Partial fractions, disagreement with Wolfram Alpha On my math homework, I have this problem, and WolframAlpha says that $A=-\frac{1}{7}$ and $B=\frac{1}{7}$. However, while solving the problem on my own, I found a restriction that $A \neq -B$. How is it that this answer works?
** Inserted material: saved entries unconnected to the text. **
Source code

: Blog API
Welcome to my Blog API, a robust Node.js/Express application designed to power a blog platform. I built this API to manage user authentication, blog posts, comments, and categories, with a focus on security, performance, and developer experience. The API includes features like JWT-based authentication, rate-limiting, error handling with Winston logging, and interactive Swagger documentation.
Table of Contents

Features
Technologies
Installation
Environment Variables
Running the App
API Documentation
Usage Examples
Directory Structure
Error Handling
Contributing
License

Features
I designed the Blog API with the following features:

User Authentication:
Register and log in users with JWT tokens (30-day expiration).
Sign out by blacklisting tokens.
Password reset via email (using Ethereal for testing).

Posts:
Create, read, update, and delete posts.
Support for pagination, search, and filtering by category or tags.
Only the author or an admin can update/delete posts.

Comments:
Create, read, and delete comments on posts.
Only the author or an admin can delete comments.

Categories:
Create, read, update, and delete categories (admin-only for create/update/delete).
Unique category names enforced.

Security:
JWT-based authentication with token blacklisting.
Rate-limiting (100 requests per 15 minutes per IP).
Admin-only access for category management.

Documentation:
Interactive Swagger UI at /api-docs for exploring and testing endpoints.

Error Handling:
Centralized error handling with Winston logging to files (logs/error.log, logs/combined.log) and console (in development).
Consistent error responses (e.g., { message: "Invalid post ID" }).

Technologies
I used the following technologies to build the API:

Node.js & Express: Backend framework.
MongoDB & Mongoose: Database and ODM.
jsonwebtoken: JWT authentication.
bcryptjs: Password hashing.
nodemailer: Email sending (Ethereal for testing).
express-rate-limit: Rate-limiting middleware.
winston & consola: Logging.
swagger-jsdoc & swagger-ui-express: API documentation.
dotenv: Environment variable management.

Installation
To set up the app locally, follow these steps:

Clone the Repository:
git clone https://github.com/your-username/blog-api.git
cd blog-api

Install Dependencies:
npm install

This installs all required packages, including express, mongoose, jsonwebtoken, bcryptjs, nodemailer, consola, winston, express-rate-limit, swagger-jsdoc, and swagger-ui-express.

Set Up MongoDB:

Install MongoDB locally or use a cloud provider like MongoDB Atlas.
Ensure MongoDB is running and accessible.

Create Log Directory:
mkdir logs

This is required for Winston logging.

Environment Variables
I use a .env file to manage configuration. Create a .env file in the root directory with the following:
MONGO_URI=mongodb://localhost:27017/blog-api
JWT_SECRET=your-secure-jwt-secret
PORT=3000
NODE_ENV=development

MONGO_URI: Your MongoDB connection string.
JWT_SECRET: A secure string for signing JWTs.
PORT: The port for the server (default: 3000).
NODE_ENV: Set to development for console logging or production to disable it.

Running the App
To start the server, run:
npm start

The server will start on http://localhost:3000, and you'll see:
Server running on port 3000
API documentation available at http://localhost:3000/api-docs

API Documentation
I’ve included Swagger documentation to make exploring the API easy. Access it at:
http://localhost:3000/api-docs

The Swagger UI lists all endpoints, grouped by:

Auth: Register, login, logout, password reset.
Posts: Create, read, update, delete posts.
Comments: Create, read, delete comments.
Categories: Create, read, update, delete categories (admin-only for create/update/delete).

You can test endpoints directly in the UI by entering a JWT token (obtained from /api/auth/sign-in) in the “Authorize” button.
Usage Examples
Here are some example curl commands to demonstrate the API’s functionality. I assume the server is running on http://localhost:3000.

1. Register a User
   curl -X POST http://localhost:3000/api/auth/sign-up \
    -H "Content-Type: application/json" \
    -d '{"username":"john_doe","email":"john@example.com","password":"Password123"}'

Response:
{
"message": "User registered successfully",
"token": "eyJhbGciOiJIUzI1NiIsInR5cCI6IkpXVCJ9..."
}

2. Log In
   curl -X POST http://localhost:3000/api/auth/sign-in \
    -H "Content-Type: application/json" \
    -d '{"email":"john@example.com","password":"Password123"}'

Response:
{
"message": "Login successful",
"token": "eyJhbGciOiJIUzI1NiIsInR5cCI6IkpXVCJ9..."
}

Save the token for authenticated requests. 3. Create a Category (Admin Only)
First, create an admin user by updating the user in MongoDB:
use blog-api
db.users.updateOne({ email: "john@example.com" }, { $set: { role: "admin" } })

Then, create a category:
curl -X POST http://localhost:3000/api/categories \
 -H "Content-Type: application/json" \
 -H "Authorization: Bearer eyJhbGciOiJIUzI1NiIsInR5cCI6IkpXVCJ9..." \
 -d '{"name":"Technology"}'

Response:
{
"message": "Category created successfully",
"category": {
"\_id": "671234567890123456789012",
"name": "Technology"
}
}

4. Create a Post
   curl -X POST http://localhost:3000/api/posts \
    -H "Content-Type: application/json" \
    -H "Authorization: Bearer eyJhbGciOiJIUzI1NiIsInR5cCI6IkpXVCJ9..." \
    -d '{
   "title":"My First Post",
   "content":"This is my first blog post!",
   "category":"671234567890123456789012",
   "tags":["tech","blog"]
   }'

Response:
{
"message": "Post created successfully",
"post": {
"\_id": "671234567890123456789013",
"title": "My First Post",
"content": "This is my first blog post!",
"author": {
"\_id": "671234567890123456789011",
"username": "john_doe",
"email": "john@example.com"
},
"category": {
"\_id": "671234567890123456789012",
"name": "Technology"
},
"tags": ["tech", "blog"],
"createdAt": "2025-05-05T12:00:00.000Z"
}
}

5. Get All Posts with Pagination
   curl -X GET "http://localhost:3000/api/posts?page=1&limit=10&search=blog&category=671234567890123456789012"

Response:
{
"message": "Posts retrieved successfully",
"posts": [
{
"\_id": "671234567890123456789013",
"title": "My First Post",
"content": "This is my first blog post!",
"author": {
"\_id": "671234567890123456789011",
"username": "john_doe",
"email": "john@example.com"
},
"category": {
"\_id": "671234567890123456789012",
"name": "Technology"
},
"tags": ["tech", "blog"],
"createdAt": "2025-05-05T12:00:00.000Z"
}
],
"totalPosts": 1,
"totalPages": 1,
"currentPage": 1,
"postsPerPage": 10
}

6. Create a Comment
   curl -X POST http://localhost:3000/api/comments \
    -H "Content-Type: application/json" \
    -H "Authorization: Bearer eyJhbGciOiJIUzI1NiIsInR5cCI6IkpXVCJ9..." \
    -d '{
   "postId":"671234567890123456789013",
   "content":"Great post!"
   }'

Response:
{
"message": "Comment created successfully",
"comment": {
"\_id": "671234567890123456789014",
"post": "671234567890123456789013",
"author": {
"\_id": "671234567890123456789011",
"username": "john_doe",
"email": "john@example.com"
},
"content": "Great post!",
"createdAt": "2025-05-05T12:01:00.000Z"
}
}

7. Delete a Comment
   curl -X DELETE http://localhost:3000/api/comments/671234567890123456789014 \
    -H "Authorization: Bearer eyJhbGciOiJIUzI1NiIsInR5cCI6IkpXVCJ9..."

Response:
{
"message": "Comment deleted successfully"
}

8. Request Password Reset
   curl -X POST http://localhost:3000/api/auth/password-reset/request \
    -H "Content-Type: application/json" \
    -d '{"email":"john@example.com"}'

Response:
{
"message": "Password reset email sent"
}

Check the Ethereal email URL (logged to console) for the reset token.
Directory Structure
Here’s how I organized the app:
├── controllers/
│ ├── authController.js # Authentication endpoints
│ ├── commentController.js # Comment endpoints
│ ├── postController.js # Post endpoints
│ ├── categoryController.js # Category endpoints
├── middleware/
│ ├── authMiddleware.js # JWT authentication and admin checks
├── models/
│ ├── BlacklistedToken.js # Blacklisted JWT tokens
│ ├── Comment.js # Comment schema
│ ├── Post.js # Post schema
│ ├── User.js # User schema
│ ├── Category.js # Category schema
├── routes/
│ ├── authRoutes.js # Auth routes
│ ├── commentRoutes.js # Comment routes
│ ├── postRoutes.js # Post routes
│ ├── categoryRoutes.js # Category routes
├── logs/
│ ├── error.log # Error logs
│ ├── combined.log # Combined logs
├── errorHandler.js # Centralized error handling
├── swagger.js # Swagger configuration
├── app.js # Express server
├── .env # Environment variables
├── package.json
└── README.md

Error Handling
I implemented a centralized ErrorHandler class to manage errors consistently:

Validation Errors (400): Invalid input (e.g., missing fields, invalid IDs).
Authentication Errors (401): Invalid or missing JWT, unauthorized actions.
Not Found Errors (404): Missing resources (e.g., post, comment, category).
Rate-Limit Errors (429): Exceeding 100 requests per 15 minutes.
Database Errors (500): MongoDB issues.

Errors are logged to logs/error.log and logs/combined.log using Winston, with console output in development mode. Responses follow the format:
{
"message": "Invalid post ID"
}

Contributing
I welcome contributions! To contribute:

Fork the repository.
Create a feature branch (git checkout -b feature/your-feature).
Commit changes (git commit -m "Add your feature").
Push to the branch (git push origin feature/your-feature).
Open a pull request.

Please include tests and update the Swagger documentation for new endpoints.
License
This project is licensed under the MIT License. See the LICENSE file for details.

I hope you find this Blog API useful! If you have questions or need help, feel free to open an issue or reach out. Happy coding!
The problem in question is:
$$\dfrac{1}{x^2 - 3 x - 10} = \dfrac{A}{x+2} + \dfrac{B}{x - 5}$$
 A: Here's the full derivation: $$\frac{1}{x^2-3x-10}=\frac{A}{x+2}+\frac{B}{x-5}\implies$$ $$(x+2)(x-5)\left(\frac{1}{x^2-3x-10}\right)=(x+2)(x-5)\left(\frac{A}{x+2}+\frac{B}{x-5}\right)\implies$$ $$1=A(x-5)+B(x+2)=A(x)-5A+B(x)+2B=x(A+B)+1(2B-5A)$$
Hence we need $A+B=0\space\text{and}\space2B-5A=1$. So substitute $A=-B$ into the second equation: $$2B-5(-B)=1\implies7B=1\implies B=\frac{1}{7}$$
But we have the condition that $A+B=0$ and we know $B=\frac{1}{7},$ hence $$A+\frac{1}{7}=0\implies A=-\frac{1}{7}$$ Thus $$\frac{1}{x^2-3x-10}=\frac{A}{x+2}+\frac{B}{x-5}=\frac{1}{7(x-5)}-\frac{1}{7(x+2)}$$
A: To find $A$ and $B$:
Note that
$(x + 2)(x - 5) = x^2 -3x - 10; \tag 1$
then from
$\dfrac{1}{x^2 -3x - 10} = \dfrac{A}{x + 2} + \dfrac{B}{x - 5} \tag 2$
we have
$A(x - 5) + B(x + 2) = \dfrac{(x + 2)(x - 5)}{x^2 -3x - 10} = 1; \tag 3$
this may be written
$(A + B)x + (2B - 5A) = 1, \tag 4$
whence
$A + B = 0 \Longrightarrow B = -A, \tag 5$
so that
$-7A = 2(-A) - 5A = 2B -5A = 1 \Longrightarrow A = -\dfrac{1}{7}, \; B = \dfrac{1}{7}; \tag 6$
we check:
$\dfrac{A}{x + 2} + \dfrac{B}{x - 5} = -\dfrac{1}{7}\dfrac{1}{x + 2} + \dfrac{1}{7}\dfrac{1}{x - 5} = \dfrac{1}{7} \left ( \dfrac{1}{x - 5} - \dfrac{1}{x + 2} \right )$
$= \dfrac{1}{7}\left ( \dfrac{x + 2}{x^2 -3x - 10} - \dfrac{x - 5}{x^2 -3x - 10} \right ) = \dfrac{1}{7}\dfrac{7}{x^2 -3x - 10} = \dfrac{1}{x^2 -3x - 10}. \tag 7$
A: When you "solved for $x$," I presume you got something like $$(A+B)x=5A-2B+1$$ and then said, now we must divide both sides by $A+B$, but that's only allowed if $A+B\ne0$. But in fact the displayed equation is not meant to be solved for $x$; it's meant to hold for all values of $x$. The only way that can happen is for both $A+B$ and $5A-2B+1$ to be zero. That leads, as in the other answers that have been posted, to what Wolfram gave you. 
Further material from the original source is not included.